Mais, de tout cela, fallait-il conclure que ce prélat, cet ami de la Reine-Mère, ce porte-parole du clergé dans les États de 1614, allât jusqu’à lier sa fortune à celle des ennemis déclarés de la politique catholique ? Pensait-il à prendre réellement, au dedans et au dehors, la défense des huguenots ? Si oui, quelle imprudence, et que de contradictions ! Si non, comment expliquer ses relations journalières avec les pamphlétaires qui se réclamaient de lui ? Comment nier la présence, dans son cabinet, de personnages louches qui se donnaient pour ses inspirateurs et pour ses confidens ? Grand embarras pour les contemporains ; et même, il faut l’avouer, grande difficulté pour l’histoire.

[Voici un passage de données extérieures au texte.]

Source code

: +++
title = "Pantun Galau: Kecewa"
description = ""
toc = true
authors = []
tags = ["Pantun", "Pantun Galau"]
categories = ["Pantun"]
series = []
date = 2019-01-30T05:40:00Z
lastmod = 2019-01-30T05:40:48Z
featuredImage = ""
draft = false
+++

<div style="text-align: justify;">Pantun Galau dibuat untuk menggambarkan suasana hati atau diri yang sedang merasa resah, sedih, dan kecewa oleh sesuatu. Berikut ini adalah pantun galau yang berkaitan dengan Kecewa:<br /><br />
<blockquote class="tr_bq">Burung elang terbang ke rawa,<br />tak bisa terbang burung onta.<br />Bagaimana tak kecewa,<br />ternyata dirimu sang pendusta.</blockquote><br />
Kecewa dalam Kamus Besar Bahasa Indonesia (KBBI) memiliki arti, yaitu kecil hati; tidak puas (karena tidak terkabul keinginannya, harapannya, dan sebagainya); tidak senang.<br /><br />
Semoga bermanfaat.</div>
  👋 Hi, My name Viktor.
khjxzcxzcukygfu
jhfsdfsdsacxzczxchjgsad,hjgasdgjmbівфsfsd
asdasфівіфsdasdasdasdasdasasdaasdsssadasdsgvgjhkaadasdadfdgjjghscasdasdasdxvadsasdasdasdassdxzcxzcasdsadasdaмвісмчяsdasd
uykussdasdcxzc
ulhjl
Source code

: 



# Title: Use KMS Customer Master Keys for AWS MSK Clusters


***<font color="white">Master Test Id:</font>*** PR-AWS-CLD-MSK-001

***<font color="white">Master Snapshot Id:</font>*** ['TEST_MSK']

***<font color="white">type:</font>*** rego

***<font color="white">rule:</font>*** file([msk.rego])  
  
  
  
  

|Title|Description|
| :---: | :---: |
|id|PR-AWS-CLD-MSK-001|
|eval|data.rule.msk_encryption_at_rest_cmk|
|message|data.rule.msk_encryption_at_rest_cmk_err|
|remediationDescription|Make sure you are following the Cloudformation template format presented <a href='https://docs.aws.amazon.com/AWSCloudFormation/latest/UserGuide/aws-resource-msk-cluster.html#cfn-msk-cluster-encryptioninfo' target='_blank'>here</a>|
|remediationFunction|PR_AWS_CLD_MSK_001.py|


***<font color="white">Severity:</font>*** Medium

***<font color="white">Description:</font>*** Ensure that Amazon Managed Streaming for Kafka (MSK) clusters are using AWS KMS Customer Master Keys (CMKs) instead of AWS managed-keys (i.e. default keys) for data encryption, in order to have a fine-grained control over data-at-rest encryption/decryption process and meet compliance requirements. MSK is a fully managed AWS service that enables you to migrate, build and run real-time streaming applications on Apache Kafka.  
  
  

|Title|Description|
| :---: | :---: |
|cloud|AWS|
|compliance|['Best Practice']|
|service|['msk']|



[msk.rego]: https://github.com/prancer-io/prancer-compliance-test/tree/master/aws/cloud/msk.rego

III. — LES CONSEILLERS INTIMES. — FANCAN ET LE PÈRE JOSEPH

A demi perdue jusque-là, dans l’entourage de l’évêque, une figure a été récemment signalée par un érudit mort prématurément, M. Geley, qui prétendit même la tirer au premier plan. Il s’agit d’un personnage singulier, énigmatique. En raison de l’importance des affaires auxquelles il a été mêlé et de la puissance des ressorts qu’il fit agir, on peut se demander s’il ne fut pas, en France, un des agens occultes de ces grands partis rivaux qui, à cette époque, divisaient l’Europe.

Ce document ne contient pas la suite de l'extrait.